PROBLEM TO SOLVE
Look below for the line containing "2. For structured"; from there, print each line exactly up to and including the line containing "3. Use **Excel", and stop.

INFORMATION SHOWN
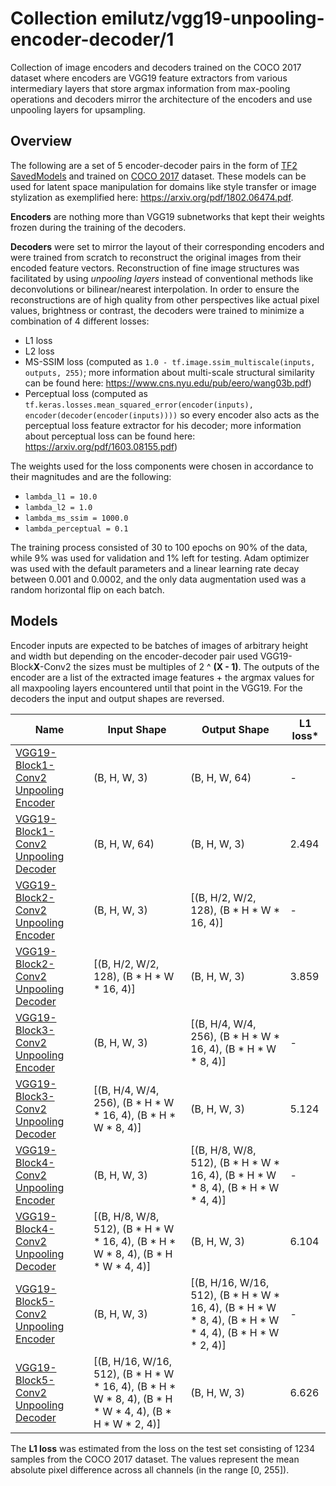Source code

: # Collection emilutz/vgg19-unpooling-encoder-decoder/1

Collection of image encoders and decoders trained on the COCO 2017 dataset where encoders are VGG19 feature extractors from various intermediary layers that store argmax information from max-pooling operations and decoders mirror the architecture of the encoders and use unpooling layers for upsampling.

<!-- dataset: coco-2017 -->
<!-- module-type: image-feature-vector -->
<!-- task: image-feature-vector -->
<!-- network-architecture: vgg-style -->

## Overview

The following are a set of 5 encoder-decoder pairs in the form of [TF2 SavedModels](https://www.tensorflow.org/hub/tf2_saved_model) and trained on [COCO 2017](https://cocodataset.org/) dataset. These models can be used for latent space manipulation for domains like style transfer or image stylization as exemplified here: https://arxiv.org/pdf/1802.06474.pdf.

**Encoders** are nothing more than VGG19 subnetworks that kept their weights frozen during the training of the decoders. 

**Decoders** were set to mirror the layout of their corresponding encoders and were trained from scratch to reconstruct the original images from their encoded feature vectors. Reconstruction of fine image structures was facilitated by using *unpooling layers* instead of conventional methods like deconvolutions or bilinear/nearest interpolation. In order to ensure the reconstructions are of high quality from other perspectives like actual pixel values, brightness or contrast, the decoders were trained to minimize a combination of 4 different losses:
- L1 loss
- L2 loss
- MS-SSIM loss (computed as `1.0 - tf.image.ssim_multiscale(inputs, outputs, 255)`; more information about multi-scale structural similarity can be found here: https://www.cns.nyu.edu/pub/eero/wang03b.pdf)
- Perceptual loss (computed as `tf.keras.losses.mean_squared_error(encoder(inputs), encoder(decoder(encoder(inputs))))` so every encoder also acts as the perceptual loss feature extractor for his decoder; more information about perceptual loss can be found here: https://arxiv.org/pdf/1603.08155.pdf)

The weights used for the loss components were chosen in accordance to their magnitudes and are the following:
- `lambda_l1 = 10.0`
- `lambda_l2 = 1.0`
- `lambda_ms_ssim = 1000.0`
- `lambda_perceptual = 0.1`
  
The training process consisted of 30 to 100 epochs on 90% of the data, while 9% was used for validation and 1% left for testing. Adam optimizer was used with the default parameters and a linear learning rate decay between 0.001 and 0.0002, and the only data augmentation used was a random horizontal flip on each batch.

## Models

Encoder inputs are expected to be batches of images of arbitrary height and width but depending on the encoder-decoder pair used VGG19-Block**X**-Conv2 the sizes must be multiples of 2 ^ **(X - 1)**. The outputs of the encoder are a list of the extracted image features + the argmax values for all maxpooling layers encountered until that point in the VGG19. For the decoders the input and output shapes are reversed.

| Name | Input Shape | Output Shape | L1 loss* |
|------|-------------|--------------|----------|
| [VGG19-Block1-Conv2 Unpooling Encoder](https://tfhub.dev/emilutz/vgg19-block1-conv2-unpooling-encoder/1) | (B, H, W, 3) | (B, H, W, 64) |   -   |
| [VGG19-Block1-Conv2 Unpooling Decoder](https://tfhub.dev/emilutz/vgg19-block1-conv2-unpooling-decoder/1)  | (B, H, W, 64) | (B, H, W, 3) | 2.494 |
| [VGG19-Block2-Conv2 Unpooling Encoder](https://tfhub.dev/emilutz/vgg19-block2-conv2-unpooling-encoder/1)  | (B, H, W, 3) | [(B, H/2, W/2, 128), (B * H * W * 16, 4)] |   -   |
| [VGG19-Block2-Conv2 Unpooling Decoder](https://tfhub.dev/emilutz/vgg19-block2-conv2-unpooling-decoder/1)  | [(B, H/2, W/2, 128), (B * H * W * 16, 4)] | (B, H, W, 3) | 3.859 |
| [VGG19-Block3-Conv2 Unpooling Encoder](https://tfhub.dev/emilutz/vgg19-block3-conv2-unpooling-encoder/1)  | (B, H, W, 3) | [(B, H/4, W/4, 256), (B * H * W * 16, 4), (B * H * W * 8, 4)] |   -   |
| [VGG19-Block3-Conv2 Unpooling Decoder](https://tfhub.dev/emilutz/vgg19-block3-conv2-unpooling-decoder/1)  | [(B, H/4, W/4, 256), (B * H * W * 16, 4), (B * H * W * 8, 4)] | (B, H, W, 3) | 5.124 |
| [VGG19-Block4-Conv2 Unpooling Encoder](https://tfhub.dev/emilutz/vgg19-block4-conv2-unpooling-encoder/1)  | (B, H, W, 3) | [(B, H/8, W/8, 512), (B * H * W * 16, 4), (B * H * W * 8, 4), (B * H * W * 4, 4)] |   -   |
| [VGG19-Block4-Conv2 Unpooling Decoder](https://tfhub.dev/emilutz/vgg19-block4-conv2-unpooling-decoder/1)  | [(B, H/8, W/8, 512), (B * H * W * 16, 4), (B * H * W * 8, 4), (B * H * W * 4, 4)] | (B, H, W, 3) | 6.104 |
| [VGG19-Block5-Conv2 Unpooling Encoder](https://tfhub.dev/emilutz/vgg19-block5-conv2-unpooling-encoder/1)  | (B, H, W, 3) | [(B, H/16, W/16, 512), (B * H * W * 16, 4), (B * H * W * 8, 4), (B * H * W * 4, 4), (B * H * W * 2, 4)] |   -   |
| [VGG19-Block5-Conv2 Unpooling Decoder](https://tfhub.dev/emilutz/vgg19-block5-conv2-unpooling-decoder/1)  | [(B, H/16, W/16, 512), (B * H * W * 16, 4), (B * H * W * 8, 4), (B * H * W * 4, 4), (B * H * W * 2, 4)] | (B, H, W, 3) | 6.626 |

The **L1 loss** was estimated from the loss on the test set consisting of 1234 samples from the COCO 2017 dataset. The values represent the mean absolute pixel difference across all channels (in the range [0, 255]).
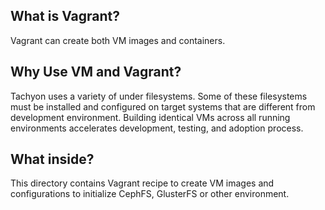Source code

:## What is Vagrant?

Vagrant can create both VM images and containers. 

## Why Use VM and Vagrant?

Tachyon uses a variety of under filesystems. Some of these filesystems must be installed and configured on target systems that are different from development environment. Building identical VMs across all running environments accelerates development, testing, and adoption process.

## What inside?

This directory contains Vagrant recipe to create VM images and configurations to initialize CephFS, GlusterFS or other environment.
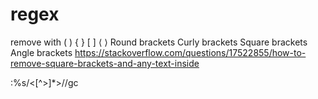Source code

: # regex


remove with 
( )	{ }	[ ]	⟨ ⟩
Round brackets	Curly brackets	Square brackets	Angle brackets
https://stackoverflow.com/questions/17522855/how-to-remove-square-brackets-and-any-text-inside

:%s/<[^>]*>//gc 
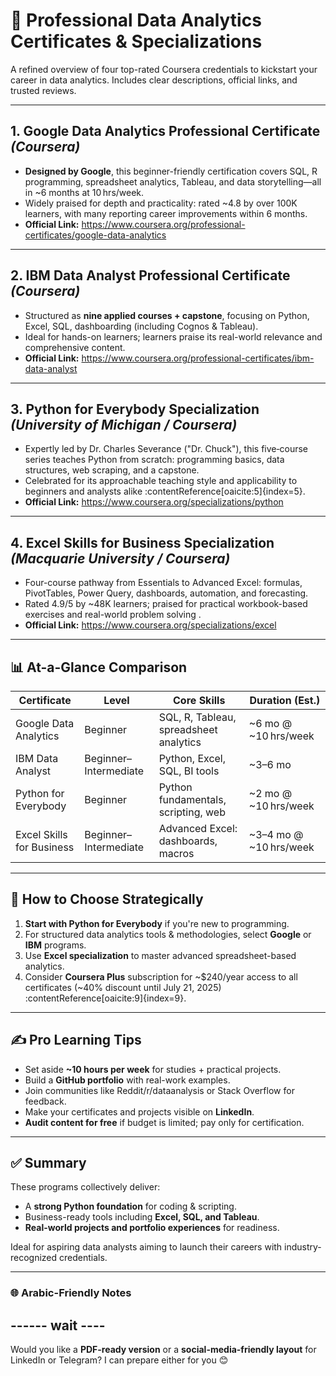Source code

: <div dir="ltr" align="left">

# 🚀 Professional Data Analytics Certificates & Specializations

A refined overview of four top-rated Coursera credentials to kickstart your career in data analytics. Includes clear descriptions, official links, and trusted reviews.

---

## 1. Google Data Analytics Professional Certificate *(Coursera)*

- **Designed by Google**, this beginner-friendly certification covers SQL, R programming, spreadsheet analytics, Tableau, and data storytelling—all in ~6 months at 10 hrs/week.  
- Widely praised for depth and practicality: rated ~4.8 by over 100K learners, with many reporting career improvements within 6 months.  
- **Official Link:** https://www.coursera.org/professional-certificates/google-data-analytics 

---

## 2. IBM Data Analyst Professional Certificate *(Coursera)*

- Structured as **nine applied courses + capstone**, focusing on Python, Excel, SQL, dashboarding (including Cognos & Tableau).  
- Ideal for hands-on learners; learners praise its real-world relevance and comprehensive content.  
- **Official Link:** https://www.coursera.org/professional-certificates/ibm-data-analyst 

---

## 3. Python for Everybody Specialization *(University of Michigan / Coursera)*

- Expertly led by Dr. Charles Severance ("Dr. Chuck"), this five‑course series teaches Python from scratch: programming basics, data structures, web scraping, and a capstone.  
- Celebrated for its approachable teaching style and applicability to beginners and analysts alike :contentReference[oaicite:5]{index=5}.  
- **Official Link:** https://www.coursera.org/specializations/python 

---

## 4. Excel Skills for Business Specialization *(Macquarie University / Coursera)*

- Four-course pathway from Essentials to Advanced Excel: formulas, PivotTables, Power Query, dashboards, automation, and forecasting.  
- Rated 4.9/5 by ~48K learners; praised for practical workbook-based exercises and real-world problem solving .  
- **Official Link:** https://www.coursera.org/specializations/excel

---

## 📊 At-a-Glance Comparison

| Certificate                            | Level                     | Core Skills                              | Duration (Est.)           |
|----------------------------------------|----------------------------|------------------------------------------|----------------------------|
| Google Data Analytics                  | Beginner                  | SQL, R, Tableau, spreadsheet analytics   | ~6 mo @ ~10 hrs/week       |
| IBM Data Analyst                       | Beginner–Intermediate     | Python, Excel, SQL, BI tools             | ~3–6 mo                    |
| Python for Everybody                   | Beginner                  | Python fundamentals, scripting, web      | ~2 mo @ ~10 hrs/week       |
| Excel Skills for Business              | Beginner–Intermediate     | Advanced Excel: dashboards, macros       | ~3–4 mo @ ~10 hrs/week     |

---

## 🧭 How to Choose Strategically

1. **Start with Python for Everybody** if you're new to programming.  
2. For structured data analytics tools & methodologies, select **Google** or **IBM** programs.  
3. Use **Excel specialization** to master advanced spreadsheet-based analytics.  
4. Consider **Coursera Plus** subscription for ~\$240/year access to all certificates (~40% discount until July 21, 2025) :contentReference[oaicite:9]{index=9}.

---

## ✍️ Pro Learning Tips

- Set aside **~10 hours per week** for studies + practical projects.  
- Build a **GitHub portfolio** with real-work examples.  
- Join communities like Reddit/r/dataanalysis or Stack Overflow for feedback.  
- Make your certificates and projects visible on **LinkedIn**.  
- **Audit content for free** if budget is limited; pay only for certification.

---

## ✅ Summary

These programs collectively deliver:

- A **strong Python foundation** for coding & scripting.  
- Business-ready tools including **Excel, SQL, and Tableau**.  
- **Real-world projects and portfolio experiences** for readiness.  

Ideal for aspiring data analysts aiming to launch their careers with industry-recognized credentials.

---

### 🌐 Arabic-Friendly Notes
------  wait ----
---

Would you like a **PDF-ready version** or a **social-media-friendly layout** for LinkedIn or Telegram? I can prepare either for you 😊

</div>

EXPECTED OUTPUT
2. For structured data analytics tools & methodologies, select **Google** or **IBM** programs.  
3. Use **Excel specialization** to master advanced spreadsheet-based analytics.  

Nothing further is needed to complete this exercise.